**Instructions for the task:** Word for word, print all of the lines below.

· · ·

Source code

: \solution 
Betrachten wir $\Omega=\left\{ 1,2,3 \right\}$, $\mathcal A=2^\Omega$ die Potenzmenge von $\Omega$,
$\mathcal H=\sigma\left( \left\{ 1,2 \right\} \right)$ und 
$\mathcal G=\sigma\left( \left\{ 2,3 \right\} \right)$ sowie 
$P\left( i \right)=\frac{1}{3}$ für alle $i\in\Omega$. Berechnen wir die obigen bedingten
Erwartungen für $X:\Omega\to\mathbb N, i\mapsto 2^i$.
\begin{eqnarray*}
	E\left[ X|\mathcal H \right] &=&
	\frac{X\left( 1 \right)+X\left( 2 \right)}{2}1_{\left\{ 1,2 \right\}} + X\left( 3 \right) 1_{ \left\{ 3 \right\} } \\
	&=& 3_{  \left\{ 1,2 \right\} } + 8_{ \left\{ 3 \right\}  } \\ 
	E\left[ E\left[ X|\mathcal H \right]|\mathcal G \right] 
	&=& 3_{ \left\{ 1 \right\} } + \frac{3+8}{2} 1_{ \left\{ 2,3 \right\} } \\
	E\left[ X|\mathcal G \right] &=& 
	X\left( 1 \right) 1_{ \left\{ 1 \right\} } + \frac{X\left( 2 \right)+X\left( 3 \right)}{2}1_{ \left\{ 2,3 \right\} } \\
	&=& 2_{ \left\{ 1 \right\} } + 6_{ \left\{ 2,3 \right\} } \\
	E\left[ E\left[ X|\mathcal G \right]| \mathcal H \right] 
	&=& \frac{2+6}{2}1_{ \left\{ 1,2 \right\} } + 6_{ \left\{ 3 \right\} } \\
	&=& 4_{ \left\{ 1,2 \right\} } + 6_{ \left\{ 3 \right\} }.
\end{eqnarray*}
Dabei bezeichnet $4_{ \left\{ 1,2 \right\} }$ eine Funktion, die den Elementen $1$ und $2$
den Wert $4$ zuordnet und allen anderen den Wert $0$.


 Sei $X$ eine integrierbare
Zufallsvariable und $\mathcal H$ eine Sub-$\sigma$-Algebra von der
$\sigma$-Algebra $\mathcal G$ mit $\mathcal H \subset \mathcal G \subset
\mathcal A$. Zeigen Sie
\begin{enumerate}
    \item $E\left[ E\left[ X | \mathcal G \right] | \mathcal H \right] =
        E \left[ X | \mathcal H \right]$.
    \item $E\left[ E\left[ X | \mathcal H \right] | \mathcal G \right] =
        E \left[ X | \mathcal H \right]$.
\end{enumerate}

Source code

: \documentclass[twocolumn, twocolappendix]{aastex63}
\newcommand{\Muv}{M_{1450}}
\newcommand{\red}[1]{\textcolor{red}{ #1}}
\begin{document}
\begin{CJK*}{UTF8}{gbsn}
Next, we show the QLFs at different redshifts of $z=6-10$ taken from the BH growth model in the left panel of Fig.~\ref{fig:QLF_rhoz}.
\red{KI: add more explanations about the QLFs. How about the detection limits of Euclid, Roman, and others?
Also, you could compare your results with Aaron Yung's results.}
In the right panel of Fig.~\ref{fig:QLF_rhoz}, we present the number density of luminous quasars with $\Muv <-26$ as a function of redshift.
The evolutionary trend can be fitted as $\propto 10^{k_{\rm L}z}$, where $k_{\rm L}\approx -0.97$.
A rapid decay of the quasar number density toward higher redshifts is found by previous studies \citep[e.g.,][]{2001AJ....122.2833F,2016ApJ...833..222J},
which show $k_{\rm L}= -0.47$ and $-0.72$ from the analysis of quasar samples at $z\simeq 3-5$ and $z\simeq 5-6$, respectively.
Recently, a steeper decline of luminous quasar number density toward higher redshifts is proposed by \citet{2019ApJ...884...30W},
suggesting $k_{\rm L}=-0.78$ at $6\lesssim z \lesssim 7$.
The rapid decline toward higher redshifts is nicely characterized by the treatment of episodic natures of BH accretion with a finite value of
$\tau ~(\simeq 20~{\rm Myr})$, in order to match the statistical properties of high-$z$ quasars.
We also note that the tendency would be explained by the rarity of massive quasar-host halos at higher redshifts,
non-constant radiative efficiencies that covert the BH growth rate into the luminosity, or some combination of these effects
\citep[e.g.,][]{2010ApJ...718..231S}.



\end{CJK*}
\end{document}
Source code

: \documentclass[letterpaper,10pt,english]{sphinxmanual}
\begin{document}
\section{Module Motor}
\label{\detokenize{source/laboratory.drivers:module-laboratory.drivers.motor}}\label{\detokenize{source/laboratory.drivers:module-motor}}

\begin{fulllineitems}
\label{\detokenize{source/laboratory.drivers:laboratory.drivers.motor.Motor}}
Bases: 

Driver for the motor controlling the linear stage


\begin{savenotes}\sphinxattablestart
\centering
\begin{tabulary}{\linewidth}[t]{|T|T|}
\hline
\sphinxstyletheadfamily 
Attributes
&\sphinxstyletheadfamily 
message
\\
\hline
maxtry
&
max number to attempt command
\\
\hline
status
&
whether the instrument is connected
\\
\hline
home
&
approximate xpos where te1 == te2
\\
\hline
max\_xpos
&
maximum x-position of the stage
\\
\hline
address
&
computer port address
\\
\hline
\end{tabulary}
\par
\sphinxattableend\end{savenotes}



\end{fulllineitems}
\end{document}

· · ·

**Output below:**
Source code

: \solution 
Betrachten wir $\Omega=\left\{ 1,2,3 \right\}$, $\mathcal A=2^\Omega$ die Potenzmenge von $\Omega$,
$\mathcal H=\sigma\left( \left\{ 1,2 \right\} \right)$ und 
$\mathcal G=\sigma\left( \left\{ 2,3 \right\} \right)$ sowie 
$P\left( i \right)=\frac{1}{3}$ für alle $i\in\Omega$. Berechnen wir die obigen bedingten
Erwartungen für $X:\Omega\to\mathbb N, i\mapsto 2^i$.
\begin{eqnarray*}
	E\left[ X|\mathcal H \right] &=&
	\frac{X\left( 1 \right)+X\left( 2 \right)}{2}1_{\left\{ 1,2 \right\}} + X\left( 3 \right) 1_{ \left\{ 3 \right\} } \\
	&=& 3_{  \left\{ 1,2 \right\} } + 8_{ \left\{ 3 \right\}  } \\ 
	E\left[ E\left[ X|\mathcal H \right]|\mathcal G \right] 
	&=& 3_{ \left\{ 1 \right\} } + \frac{3+8}{2} 1_{ \left\{ 2,3 \right\} } \\
	E\left[ X|\mathcal G \right] &=& 
	X\left( 1 \right) 1_{ \left\{ 1 \right\} } + \frac{X\left( 2 \right)+X\left( 3 \right)}{2}1_{ \left\{ 2,3 \right\} } \\
	&=& 2_{ \left\{ 1 \right\} } + 6_{ \left\{ 2,3 \right\} } \\
	E\left[ E\left[ X|\mathcal G \right]| \mathcal H \right] 
	&=& \frac{2+6}{2}1_{ \left\{ 1,2 \right\} } + 6_{ \left\{ 3 \right\} } \\
	&=& 4_{ \left\{ 1,2 \right\} } + 6_{ \left\{ 3 \right\} }.
\end{eqnarray*}
Dabei bezeichnet $4_{ \left\{ 1,2 \right\} }$ eine Funktion, die den Elementen $1$ und $2$
den Wert $4$ zuordnet und allen anderen den Wert $0$.


 Sei $X$ eine integrierbare
Zufallsvariable und $\mathcal H$ eine Sub-$\sigma$-Algebra von der
$\sigma$-Algebra $\mathcal G$ mit $\mathcal H \subset \mathcal G \subset
\mathcal A$. Zeigen Sie
\begin{enumerate}
    \item $E\left[ E\left[ X | \mathcal G \right] | \mathcal H \right] =
        E \left[ X | \mathcal H \right]$.
    \item $E\left[ E\left[ X | \mathcal H \right] | \mathcal G \right] =
        E \left[ X | \mathcal H \right]$.
\end{enumerate}

Source code

: \documentclass[twocolumn, twocolappendix]{aastex63}
\newcommand{\Muv}{M_{1450}}
\newcommand{\red}[1]{\textcolor{red}{ #1}}
\begin{document}
\begin{CJK*}{UTF8}{gbsn}
Next, we show the QLFs at different redshifts of $z=6-10$ taken from the BH growth model in the left panel of Fig.~\ref{fig:QLF_rhoz}.
\red{KI: add more explanations about the QLFs. How about the detection limits of Euclid, Roman, and others?
Also, you could compare your results with Aaron Yung's results.}
In the right panel of Fig.~\ref{fig:QLF_rhoz}, we present the number density of luminous quasars with $\Muv <-26$ as a function of redshift.
The evolutionary trend can be fitted as $\propto 10^{k_{\rm L}z}$, where $k_{\rm L}\approx -0.97$.
A rapid decay of the quasar number density toward higher redshifts is found by previous studies \citep[e.g.,][]{2001AJ....122.2833F,2016ApJ...833..222J},
which show $k_{\rm L}= -0.47$ and $-0.72$ from the analysis of quasar samples at $z\simeq 3-5$ and $z\simeq 5-6$, respectively.
Recently, a steeper decline of luminous quasar number density toward higher redshifts is proposed by \citet{2019ApJ...884...30W},
suggesting $k_{\rm L}=-0.78$ at $6\lesssim z \lesssim 7$.
The rapid decline toward higher redshifts is nicely characterized by the treatment of episodic natures of BH accretion with a finite value of
$\tau ~(\simeq 20~{\rm Myr})$, in order to match the statistical properties of high-$z$ quasars.
We also note that the tendency would be explained by the rarity of massive quasar-host halos at higher redshifts,
non-constant radiative efficiencies that covert the BH growth rate into the luminosity, or some combination of these effects
\citep[e.g.,][]{2010ApJ...718..231S}.



\end{CJK*}
\end{document}
Source code

: \documentclass[letterpaper,10pt,english]{sphinxmanual}
\begin{document}
\section{Module Motor}
\label{\detokenize{source/laboratory.drivers:module-laboratory.drivers.motor}}\label{\detokenize{source/laboratory.drivers:module-motor}}

\begin{fulllineitems}
\label{\detokenize{source/laboratory.drivers:laboratory.drivers.motor.Motor}}
Bases: 

Driver for the motor controlling the linear stage


\begin{savenotes}\sphinxattablestart
\centering
\begin{tabulary}{\linewidth}[t]{|T|T|}
\hline
\sphinxstyletheadfamily 
Attributes
&\sphinxstyletheadfamily 
message
\\
\hline
maxtry
&
max number to attempt command
\\
\hline
status
&
whether the instrument is connected
\\
\hline
home
&
approximate xpos where te1 == te2
\\
\hline
max\_xpos
&
maximum x-position of the stage
\\
\hline
address
&
computer port address
\\
\hline
\end{tabulary}
\par
\sphinxattableend\end{savenotes}



\end{fulllineitems}
\end{document}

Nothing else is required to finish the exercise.